DATA FOR THIS EXERCISE below:

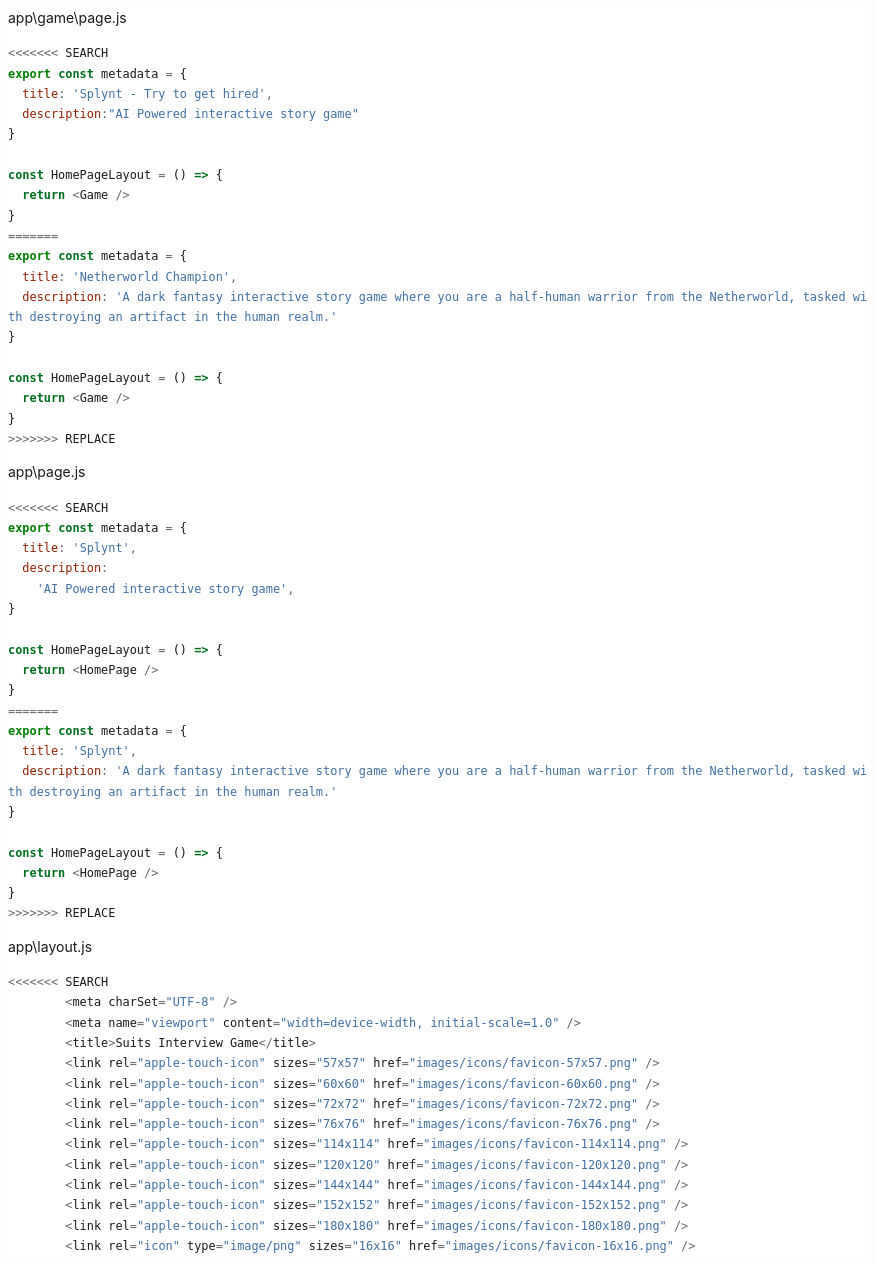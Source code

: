 app\game\page.js
```javascript
<<<<<<< SEARCH
export const metadata = {
  title: 'Splynt - Try to get hired',
  description:"AI Powered interactive story game"
}

const HomePageLayout = () => {
  return <Game />
}
=======
export const metadata = {
  title: 'Netherworld Champion',
  description: 'A dark fantasy interactive story game where you are a half-human warrior from the Netherworld, tasked with destroying an artifact in the human realm.'
}

const HomePageLayout = () => {
  return <Game />
}
>>>>>>> REPLACE
```

app\page.js
```javascript
<<<<<<< SEARCH
export const metadata = {
  title: 'Splynt',
  description:
    'AI Powered interactive story game',
}

const HomePageLayout = () => {
  return <HomePage />
}
=======
export const metadata = {
  title: 'Splynt',
  description: 'A dark fantasy interactive story game where you are a half-human warrior from the Netherworld, tasked with destroying an artifact in the human realm.'
}

const HomePageLayout = () => {
  return <HomePage />
}
>>>>>>> REPLACE
```

app\layout.js
```javascript
<<<<<<< SEARCH
        <meta charSet="UTF-8" />
        <meta name="viewport" content="width=device-width, initial-scale=1.0" />
        <title>Suits Interview Game</title>
        <link rel="apple-touch-icon" sizes="57x57" href="images/icons/favicon-57x57.png" />
        <link rel="apple-touch-icon" sizes="60x60" href="images/icons/favicon-60x60.png" />
        <link rel="apple-touch-icon" sizes="72x72" href="images/icons/favicon-72x72.png" />
        <link rel="apple-touch-icon" sizes="76x76" href="images/icons/favicon-76x76.png" />
        <link rel="apple-touch-icon" sizes="114x114" href="images/icons/favicon-114x114.png" />
        <link rel="apple-touch-icon" sizes="120x120" href="images/icons/favicon-120x120.png" />
        <link rel="apple-touch-icon" sizes="144x144" href="images/icons/favicon-144x144.png" />
        <link rel="apple-touch-icon" sizes="152x152" href="images/icons/favicon-152x152.png" />
        <link rel="apple-touch-icon" sizes="180x180" href="images/icons/favicon-180x180.png" />
        <link rel="icon" type="image/png" sizes="16x16" href="images/icons/favicon-16x16.png" />
```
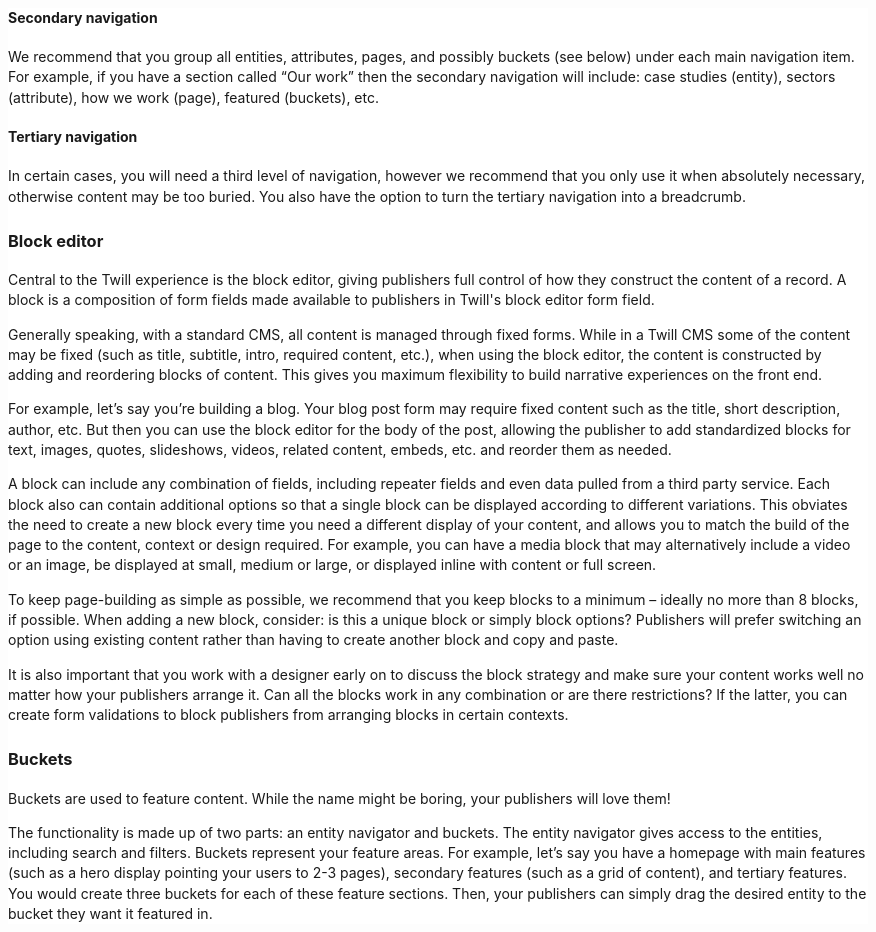 #### Secondary navigation

We recommend that you group all entities, attributes, pages, and possibly buckets (see below) under each main navigation item. For example, if you have a section called “Our work” then the secondary navigation will include: case studies (entity), sectors (attribute), how we work (page), featured (buckets), etc.

#### Tertiary navigation

In certain cases, you will need a third level of navigation, however we recommend that you only use it when absolutely necessary, otherwise content may be too buried. You also have the option to turn the tertiary navigation into a breadcrumb.

### Block editor

Central to the Twill experience is the block editor, giving publishers full control of how they construct the content of a record. A block is a composition of form fields made available to publishers in Twill's block editor form field.

Generally speaking, with a standard CMS, all content is managed through fixed forms. While in a Twill CMS some of the content may be fixed (such as title, subtitle, intro, required content, etc.), when using the block editor, the content is constructed by adding and reordering blocks of content. This gives you maximum flexibility to build narrative experiences on the front end.

For example, let’s say you’re building a blog. Your blog post form may require fixed content such as the title, short description, author, etc. But then you can use the block editor for the body of the post, allowing the publisher to add standardized blocks for text, images, quotes, slideshows, videos, related content, embeds, etc. and reorder them as needed.

A block can include any combination of fields, including repeater fields and even data pulled from a third party
service. Each block also can contain additional options so that a single block can be displayed according to different variations. This obviates the need to create a new block every time you need a different display of your content, and allows you to match the build of the page to the content, context or design required. For example, you can have a media block that may alternatively include a video or an image, be displayed at small, medium or large, or displayed inline with content or full screen.

To keep page-building as simple as possible, we recommend that you keep blocks to a minimum – ideally no more than 8 blocks, if possible. When adding a new block, consider: is this a unique block or simply block options? Publishers will prefer switching an option using existing content rather than having to create another block and copy and paste.

It is also important that you work with a designer early on to discuss the block strategy and make sure your content works well no matter how your publishers arrange it. Can all the blocks work in any combination or are there restrictions? If the latter, you can create form validations to block publishers from arranging blocks in certain contexts.

### Buckets

Buckets are used to feature content. While the name might be boring, your publishers will love them!

The functionality is made up of two parts: an entity navigator and buckets. The entity navigator gives access to the entities, including search and filters. Buckets represent your feature areas. For example, let’s say you have a homepage with main features (such as a hero display pointing your users to 2-3 pages), secondary features (such as a grid of content), and tertiary features. You would create three buckets for each of these feature sections. Then, your publishers can simply drag the desired entity to the bucket they want it featured in.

End of DATA FOR THIS EXERCISE.

WORK TO BE COMPLETED: What is needed is an exact copy of the lines above, from the one holding "app\layout.js" down to the one holding "#### Secondary navigation", with those two included and the pictures left out.

ANSWER SPACE:
app\layout.js
```javascript
<<<<<<< SEARCH
        <meta charSet="UTF-8" />
        <meta name="viewport" content="width=device-width, initial-scale=1.0" />
        <title>Suits Interview Game</title>
        <link rel="apple-touch-icon" sizes="57x57" href="images/icons/favicon-57x57.png" />
        <link rel="apple-touch-icon" sizes="60x60" href="images/icons/favicon-60x60.png" />
        <link rel="apple-touch-icon" sizes="72x72" href="images/icons/favicon-72x72.png" />
        <link rel="apple-touch-icon" sizes="76x76" href="images/icons/favicon-76x76.png" />
        <link rel="apple-touch-icon" sizes="114x114" href="images/icons/favicon-114x114.png" />
        <link rel="apple-touch-icon" sizes="120x120" href="images/icons/favicon-120x120.png" />
        <link rel="apple-touch-icon" sizes="144x144" href="images/icons/favicon-144x144.png" />
        <link rel="apple-touch-icon" sizes="152x152" href="images/icons/favicon-152x152.png" />
        <link rel="apple-touch-icon" sizes="180x180" href="images/icons/favicon-180x180.png" />
        <link rel="icon" type="image/png" sizes="16x16" href="images/icons/favicon-16x16.png" />
```
 #### Secondary navigation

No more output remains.